社外取締役座談会

社外取締役座談会

ガバナンスの実効性を高め、企業価値のさらなる向上を実現

ガバナンス体制や運営に対する評価を聞かせてください。

澁谷
私はまだ1回しか参加していませんが、当社の取締役会はオープンな雰囲気で、自由闊達な議論を尊重する風潮があり、かなり活発な意見交換がなされていたという印象です。
種田
そうなんです。当社での社外役員歴が長い方が多いこともあり、企業理解に加えて各自の経験に基づく提言がなされています。
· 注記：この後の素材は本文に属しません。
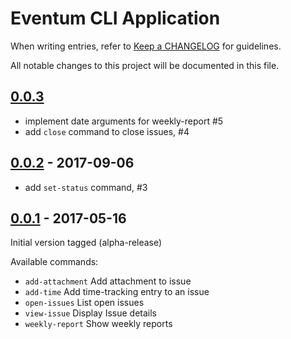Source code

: # Eventum CLI Application

When writing entries, refer to [Keep a CHANGELOG](http://keepachangelog.com/) for guidelines.

All notable changes to this project will be documented in this file.

## [0.0.3]

- implement date arguments for weekly-report #5
- add `close` command to close issues, #4

[0.0.3]: https://github.com/eventum/cli/compare/0.0.2...master

## [0.0.2] - 2017-09-06

- add `set-status` command, #3

[0.0.2]: https://github.com/eventum/cli/compare/0.0.1...0.0.2

## [0.0.1] - 2017-05-16

Initial version tagged (alpha-release)

Available commands:
- `add-attachment`    Add attachment to issue
- `add-time`          Add time-tracking entry to an issue
- `open-issues`       List open issues
- `view-issue`        Display Issue details
- `weekly-report`     Show weekly reports

[0.0.1]: https://github.com/eventum/cli/commits/0.0.1
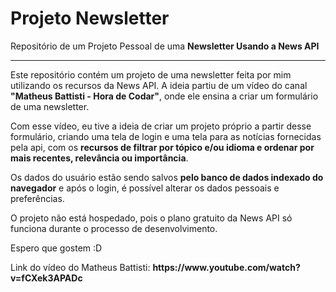 # Projeto Newsletter
 <p>Repositório de um Projeto Pessoal de uma <strong>Newsletter Usando a News API</strong></p>
 <hr>

 <p>Este repositório contém um projeto de uma newsletter feita por mim utilizando os recursos da News API. A ideia partiu de um vídeo do canal <strong>"Matheus Battisti - Hora de Codar"</strong>, onde ele ensina a criar um formulário de uma newsletter.</p>
 
 <p>Com esse vídeo, eu tive a ideia de criar um projeto próprio a partir desse formulário, criando uma tela de login e uma tela para as notícias fornecidas pela api, com os <strong>recursos de filtrar por tópico e/ou idioma e ordenar por mais recentes, relevância ou importância</strong>.</p>

 <p>Os dados do usuário estão sendo salvos <strong>pelo banco de dados indexado do navegador</strong> e após o login, é possível alterar os dados pessoais e preferências.</p>

 <p>O projeto não está hospedado, pois o plano gratuito da News API só funciona durante o processo de desenvolvimento.</p>

 <p>Espero que gostem :D</p>

 <p>Link do vídeo do Matheus Battisti: <strong>https://www.youtube.com/watch?v=fCXek3APADc</strong></p>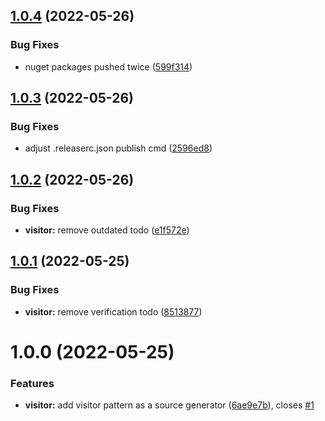 ## [1.0.4](https://github.com/BeardedPlatypus/source-generators/compare/v1.0.3...v1.0.4) (2022-05-26)


### Bug Fixes

* nuget packages pushed twice ([599f314](https://github.com/BeardedPlatypus/source-generators/commit/599f3141a08ac35b2efb1a097359d345539d51f4))

## [1.0.3](https://github.com/BeardedPlatypus/source-generators/compare/v1.0.2...v1.0.3) (2022-05-26)


### Bug Fixes

* adjust .releaserc.json publish cmd ([2596ed8](https://github.com/BeardedPlatypus/source-generators/commit/2596ed8b1e4552dbb884f5d4643f0e25bda8df0d))

## [1.0.2](https://github.com/BeardedPlatypus/source-generators/compare/v1.0.1...v1.0.2) (2022-05-26)


### Bug Fixes

* **visitor:** remove outdated todo ([e1f572e](https://github.com/BeardedPlatypus/source-generators/commit/e1f572ea9dcbb78fd567ea628f1093b7d0670044))

## [1.0.1](https://github.com/BeardedPlatypus/source-generators/compare/v1.0.0...v1.0.1) (2022-05-25)


### Bug Fixes

* **visitor:** remove verification todo ([8513877](https://github.com/BeardedPlatypus/source-generators/commit/85138779d430521b2bd32e27241a20b1e6a99925))

# 1.0.0 (2022-05-25)


### Features

* **visitor:** add visitor pattern as a source generator ([6ae9e7b](https://github.com/BeardedPlatypus/source-generators/commit/6ae9e7be87d97ed1e83be986c8e0891dbc5c471b)), closes [#1](https://github.com/BeardedPlatypus/source-generators/issues/1)
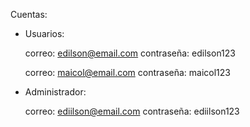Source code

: Cuentas: 

  - Usuarios:

    correo: edilson@email.com
    contraseña: edilson123

    correo: maicol@email.com
    contraseña: maicol123

  - Administrador:

    correo: ediilson@email.com
    contraseña: ediilson123
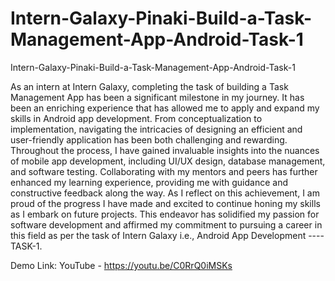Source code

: # Intern-Galaxy-Pinaki-Build-a-Task-Management-App-Android-Task-1
Intern-Galaxy-Pinaki-Build-a-Task-Management-App-Android-Task-1

As an intern at Intern Galaxy, completing the task of building a Task Management App has been a significant milestone in my journey. It has been an enriching experience that has allowed me to apply and expand my skills in Android app development. From conceptualization to implementation, navigating the intricacies of designing an efficient and user-friendly application has been both challenging and rewarding. Throughout the process, I have gained invaluable insights into the nuances of mobile app development, including UI/UX design, database management, and software testing. Collaborating with my mentors and peers has further enhanced my learning experience, providing me with guidance and constructive feedback along the way. As I reflect on this achievement, I am proud of the progress I have made and excited to continue honing my skills as I embark on future projects. This endeavor has solidified my passion for software development and affirmed my commitment to pursuing a career in this field as per the task of Intern Galaxy i.e., Android App Development ----TASK-1.


Demo Link: YouTube - https://youtu.be/C0RrQ0iMSKs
議長である社長含め、社内役員のみなさんが毎回、社外取締役からの提言を真摯に受け止めてくださるので、忖度のない議論が行われています。
清水
我々からの質問に対しても毎回的確な回答が得られることから、取締役会に向けた綿密な準備が窺えます。
野村
事前の情報提供においても工夫がされており、「社外役員にきちんと理解してもらおう」、そして理解が進めば、より深い議論ができるはずだという認識があるのでしょうね。
種田
それと、社外取締役の多様性も確保できていると思います。年代・性別はもちろん、経営者・弁護士・会計士など様々なスキルを持った人が就任しています。
清水
私は自動車部品メーカーで海外事業に60年近く携わってきました。このバックグラウンドを活かして当社に対してできる提言は多く、しっかりと受け入れていただいています。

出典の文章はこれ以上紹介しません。